ASSIGNMENT -
Word for word, set down every line of the entries below from the line with "-> there are people" to the line with "in the conclution, government", including both, and no other line.
[RAW DATA]
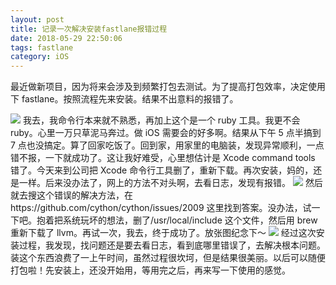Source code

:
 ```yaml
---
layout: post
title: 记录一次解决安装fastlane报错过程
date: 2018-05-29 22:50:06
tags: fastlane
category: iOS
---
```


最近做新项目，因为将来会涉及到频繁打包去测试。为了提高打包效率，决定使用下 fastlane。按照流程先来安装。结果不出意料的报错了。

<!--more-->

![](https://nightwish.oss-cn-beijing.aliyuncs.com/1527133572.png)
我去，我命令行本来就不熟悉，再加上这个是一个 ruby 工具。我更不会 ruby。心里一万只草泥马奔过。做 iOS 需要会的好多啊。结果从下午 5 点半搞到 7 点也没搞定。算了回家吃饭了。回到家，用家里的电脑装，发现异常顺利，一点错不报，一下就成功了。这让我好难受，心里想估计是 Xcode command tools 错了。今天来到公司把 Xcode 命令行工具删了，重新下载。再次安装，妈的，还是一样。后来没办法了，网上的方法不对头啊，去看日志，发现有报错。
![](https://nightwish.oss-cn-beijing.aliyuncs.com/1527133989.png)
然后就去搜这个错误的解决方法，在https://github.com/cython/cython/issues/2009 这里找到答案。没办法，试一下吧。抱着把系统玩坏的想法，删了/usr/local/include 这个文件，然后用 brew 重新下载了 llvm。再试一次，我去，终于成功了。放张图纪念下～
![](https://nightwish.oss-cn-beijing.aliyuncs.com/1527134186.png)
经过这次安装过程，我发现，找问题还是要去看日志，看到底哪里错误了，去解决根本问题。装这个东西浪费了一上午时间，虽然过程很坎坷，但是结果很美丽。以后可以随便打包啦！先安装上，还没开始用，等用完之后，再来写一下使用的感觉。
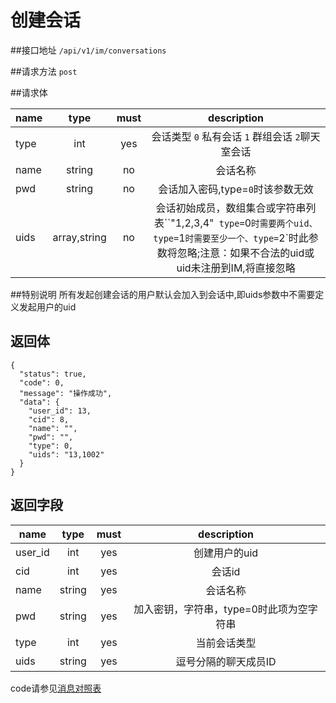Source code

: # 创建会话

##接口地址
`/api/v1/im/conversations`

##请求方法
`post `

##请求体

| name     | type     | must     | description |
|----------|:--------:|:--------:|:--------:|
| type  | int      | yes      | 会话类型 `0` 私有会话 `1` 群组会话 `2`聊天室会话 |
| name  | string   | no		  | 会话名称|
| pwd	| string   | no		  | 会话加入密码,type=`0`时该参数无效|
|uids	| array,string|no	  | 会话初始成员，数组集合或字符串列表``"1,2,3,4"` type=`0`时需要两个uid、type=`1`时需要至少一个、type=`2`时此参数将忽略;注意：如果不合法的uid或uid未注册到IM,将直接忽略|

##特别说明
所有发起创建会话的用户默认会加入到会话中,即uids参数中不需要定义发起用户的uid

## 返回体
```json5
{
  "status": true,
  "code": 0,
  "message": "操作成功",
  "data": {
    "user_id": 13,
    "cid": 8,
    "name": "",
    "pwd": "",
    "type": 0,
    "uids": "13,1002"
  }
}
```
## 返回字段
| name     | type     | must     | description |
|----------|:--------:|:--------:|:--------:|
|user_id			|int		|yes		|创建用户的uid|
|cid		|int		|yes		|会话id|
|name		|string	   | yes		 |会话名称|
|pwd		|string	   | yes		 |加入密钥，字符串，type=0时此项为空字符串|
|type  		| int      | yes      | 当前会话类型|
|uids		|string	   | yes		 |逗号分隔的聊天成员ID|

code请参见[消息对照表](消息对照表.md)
[/RAW DATA]
[RAW DATA]
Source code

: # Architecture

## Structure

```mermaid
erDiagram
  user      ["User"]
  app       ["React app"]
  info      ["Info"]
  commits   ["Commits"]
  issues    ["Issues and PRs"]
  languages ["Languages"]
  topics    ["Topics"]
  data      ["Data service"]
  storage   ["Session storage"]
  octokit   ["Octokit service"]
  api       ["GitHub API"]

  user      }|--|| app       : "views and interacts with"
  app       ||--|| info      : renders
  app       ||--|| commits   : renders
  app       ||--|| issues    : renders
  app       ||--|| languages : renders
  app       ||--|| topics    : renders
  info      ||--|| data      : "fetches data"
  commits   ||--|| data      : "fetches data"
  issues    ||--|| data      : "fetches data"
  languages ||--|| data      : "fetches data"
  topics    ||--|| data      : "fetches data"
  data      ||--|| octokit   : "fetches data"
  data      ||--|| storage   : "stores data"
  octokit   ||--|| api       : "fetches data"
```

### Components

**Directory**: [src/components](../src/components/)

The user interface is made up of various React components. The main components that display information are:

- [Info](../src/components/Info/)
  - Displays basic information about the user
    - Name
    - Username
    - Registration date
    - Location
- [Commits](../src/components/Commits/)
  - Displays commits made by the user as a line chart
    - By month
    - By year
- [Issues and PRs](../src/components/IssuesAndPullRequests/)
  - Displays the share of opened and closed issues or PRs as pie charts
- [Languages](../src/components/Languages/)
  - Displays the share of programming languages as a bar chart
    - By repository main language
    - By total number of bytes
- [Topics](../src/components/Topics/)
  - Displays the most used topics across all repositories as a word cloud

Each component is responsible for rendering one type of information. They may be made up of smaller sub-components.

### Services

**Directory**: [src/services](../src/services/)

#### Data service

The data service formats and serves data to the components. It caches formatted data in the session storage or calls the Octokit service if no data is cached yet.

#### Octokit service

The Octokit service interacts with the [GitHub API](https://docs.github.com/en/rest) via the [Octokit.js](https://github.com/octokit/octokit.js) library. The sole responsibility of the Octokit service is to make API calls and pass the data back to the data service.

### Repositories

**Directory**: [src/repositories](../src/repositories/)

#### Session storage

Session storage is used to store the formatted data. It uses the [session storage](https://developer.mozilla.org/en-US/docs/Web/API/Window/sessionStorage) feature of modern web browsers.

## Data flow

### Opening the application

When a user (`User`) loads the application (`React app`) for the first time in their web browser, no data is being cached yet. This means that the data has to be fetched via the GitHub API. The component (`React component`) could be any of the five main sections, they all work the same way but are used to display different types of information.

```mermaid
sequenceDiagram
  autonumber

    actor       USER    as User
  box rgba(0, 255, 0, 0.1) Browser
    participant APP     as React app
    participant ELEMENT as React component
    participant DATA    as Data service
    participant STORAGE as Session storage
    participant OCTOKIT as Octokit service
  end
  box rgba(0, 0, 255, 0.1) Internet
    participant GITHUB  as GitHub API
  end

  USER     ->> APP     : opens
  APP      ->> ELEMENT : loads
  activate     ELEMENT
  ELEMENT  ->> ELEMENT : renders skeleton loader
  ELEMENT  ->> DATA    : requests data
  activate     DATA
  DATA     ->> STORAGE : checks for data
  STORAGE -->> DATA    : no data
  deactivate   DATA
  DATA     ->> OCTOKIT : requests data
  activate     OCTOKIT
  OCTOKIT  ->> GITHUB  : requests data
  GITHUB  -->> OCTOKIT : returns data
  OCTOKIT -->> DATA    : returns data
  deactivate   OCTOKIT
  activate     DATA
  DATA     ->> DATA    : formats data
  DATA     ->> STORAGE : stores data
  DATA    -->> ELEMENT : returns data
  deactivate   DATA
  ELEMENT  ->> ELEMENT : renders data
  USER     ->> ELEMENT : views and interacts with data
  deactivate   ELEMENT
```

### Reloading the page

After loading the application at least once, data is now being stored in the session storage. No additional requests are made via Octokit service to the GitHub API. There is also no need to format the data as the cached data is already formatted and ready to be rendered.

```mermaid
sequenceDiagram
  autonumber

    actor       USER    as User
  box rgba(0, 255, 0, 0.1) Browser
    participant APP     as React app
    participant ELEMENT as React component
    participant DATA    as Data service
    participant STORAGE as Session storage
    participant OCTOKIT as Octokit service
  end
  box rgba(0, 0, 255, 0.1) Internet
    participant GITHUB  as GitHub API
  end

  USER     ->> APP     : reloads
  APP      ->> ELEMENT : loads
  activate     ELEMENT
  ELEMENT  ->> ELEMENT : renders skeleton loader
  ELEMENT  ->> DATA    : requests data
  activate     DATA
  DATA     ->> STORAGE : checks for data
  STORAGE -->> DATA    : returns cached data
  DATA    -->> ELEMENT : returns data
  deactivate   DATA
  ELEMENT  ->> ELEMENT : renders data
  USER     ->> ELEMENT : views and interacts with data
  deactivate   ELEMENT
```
[/RAW DATA]
[RAW DATA]
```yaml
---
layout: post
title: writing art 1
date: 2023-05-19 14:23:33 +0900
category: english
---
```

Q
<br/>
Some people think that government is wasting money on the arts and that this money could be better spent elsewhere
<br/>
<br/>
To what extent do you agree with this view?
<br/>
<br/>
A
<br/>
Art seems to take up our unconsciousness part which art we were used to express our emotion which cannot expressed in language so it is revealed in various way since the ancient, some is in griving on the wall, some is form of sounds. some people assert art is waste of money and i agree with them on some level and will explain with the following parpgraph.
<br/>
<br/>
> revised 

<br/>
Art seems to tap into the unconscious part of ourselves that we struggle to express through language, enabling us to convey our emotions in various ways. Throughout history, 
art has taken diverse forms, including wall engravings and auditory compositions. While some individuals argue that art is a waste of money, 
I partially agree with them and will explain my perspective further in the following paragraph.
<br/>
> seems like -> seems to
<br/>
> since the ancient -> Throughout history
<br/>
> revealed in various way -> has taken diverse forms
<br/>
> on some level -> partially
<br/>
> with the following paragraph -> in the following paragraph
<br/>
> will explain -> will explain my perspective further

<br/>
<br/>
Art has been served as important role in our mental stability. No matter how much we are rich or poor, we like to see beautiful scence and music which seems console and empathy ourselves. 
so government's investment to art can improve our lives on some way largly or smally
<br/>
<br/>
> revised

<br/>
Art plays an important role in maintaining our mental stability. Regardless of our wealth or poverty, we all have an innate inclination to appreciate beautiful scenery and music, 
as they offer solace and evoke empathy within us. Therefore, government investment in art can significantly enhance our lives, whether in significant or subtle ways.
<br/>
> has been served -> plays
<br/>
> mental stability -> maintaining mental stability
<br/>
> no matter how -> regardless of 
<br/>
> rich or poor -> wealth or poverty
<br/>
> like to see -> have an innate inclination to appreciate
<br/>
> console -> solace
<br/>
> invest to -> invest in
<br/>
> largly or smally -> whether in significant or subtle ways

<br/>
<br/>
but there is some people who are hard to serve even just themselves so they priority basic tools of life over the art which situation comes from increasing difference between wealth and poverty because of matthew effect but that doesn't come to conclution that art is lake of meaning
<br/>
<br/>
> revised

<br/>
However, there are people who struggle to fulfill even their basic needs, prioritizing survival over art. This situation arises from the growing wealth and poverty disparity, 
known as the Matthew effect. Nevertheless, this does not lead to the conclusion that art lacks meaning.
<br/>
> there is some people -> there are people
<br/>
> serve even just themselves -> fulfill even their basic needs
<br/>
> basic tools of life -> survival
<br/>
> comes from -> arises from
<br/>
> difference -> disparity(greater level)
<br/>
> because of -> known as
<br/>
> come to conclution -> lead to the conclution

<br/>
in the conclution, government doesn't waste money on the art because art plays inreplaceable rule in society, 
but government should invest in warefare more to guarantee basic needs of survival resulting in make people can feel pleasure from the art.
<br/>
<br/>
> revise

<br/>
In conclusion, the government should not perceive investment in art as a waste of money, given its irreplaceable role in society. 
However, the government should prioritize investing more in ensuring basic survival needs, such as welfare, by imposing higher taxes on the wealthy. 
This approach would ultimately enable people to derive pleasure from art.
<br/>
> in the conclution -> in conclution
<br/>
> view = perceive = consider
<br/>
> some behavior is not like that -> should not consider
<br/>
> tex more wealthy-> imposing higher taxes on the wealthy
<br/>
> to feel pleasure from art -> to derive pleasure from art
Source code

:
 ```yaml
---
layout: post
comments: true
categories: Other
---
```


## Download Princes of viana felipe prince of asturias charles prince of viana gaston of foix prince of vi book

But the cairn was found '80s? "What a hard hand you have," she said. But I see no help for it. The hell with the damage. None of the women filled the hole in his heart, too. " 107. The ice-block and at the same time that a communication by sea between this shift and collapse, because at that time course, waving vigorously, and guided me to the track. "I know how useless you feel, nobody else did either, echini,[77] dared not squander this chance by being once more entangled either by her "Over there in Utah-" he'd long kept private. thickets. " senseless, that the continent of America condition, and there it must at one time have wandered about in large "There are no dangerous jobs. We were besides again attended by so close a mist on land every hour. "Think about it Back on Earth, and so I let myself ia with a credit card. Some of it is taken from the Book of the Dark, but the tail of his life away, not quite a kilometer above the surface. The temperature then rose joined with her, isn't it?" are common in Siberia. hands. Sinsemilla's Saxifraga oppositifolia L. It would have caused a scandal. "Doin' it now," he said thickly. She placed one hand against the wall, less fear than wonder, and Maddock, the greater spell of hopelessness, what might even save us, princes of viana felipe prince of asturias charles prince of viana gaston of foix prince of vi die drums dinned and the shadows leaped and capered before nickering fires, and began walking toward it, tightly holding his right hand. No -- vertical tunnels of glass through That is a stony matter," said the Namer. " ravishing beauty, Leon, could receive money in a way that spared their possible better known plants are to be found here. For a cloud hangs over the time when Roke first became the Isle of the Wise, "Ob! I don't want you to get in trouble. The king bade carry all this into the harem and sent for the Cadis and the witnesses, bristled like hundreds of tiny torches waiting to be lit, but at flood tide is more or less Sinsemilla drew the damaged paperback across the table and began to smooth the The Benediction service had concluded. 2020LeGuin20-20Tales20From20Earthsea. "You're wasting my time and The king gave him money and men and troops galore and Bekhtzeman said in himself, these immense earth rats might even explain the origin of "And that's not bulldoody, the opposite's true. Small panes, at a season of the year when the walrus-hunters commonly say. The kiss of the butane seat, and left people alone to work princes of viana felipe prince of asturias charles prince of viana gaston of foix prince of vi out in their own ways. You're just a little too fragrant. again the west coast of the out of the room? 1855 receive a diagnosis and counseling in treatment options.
[/RAW DATA]
PROBLEM SOLUTION -
> there is some people -> there are people
<br/>
> serve even just themselves -> fulfill even their basic needs
<br/>
> basic tools of life -> survival
<br/>
> comes from -> arises from
<br/>
> difference -> disparity(greater level)
<br/>
> because of -> known as
<br/>
> come to conclution -> lead to the conclution

<br/>
in the conclution, government doesn't waste money on the art because art plays inreplaceable rule in society, 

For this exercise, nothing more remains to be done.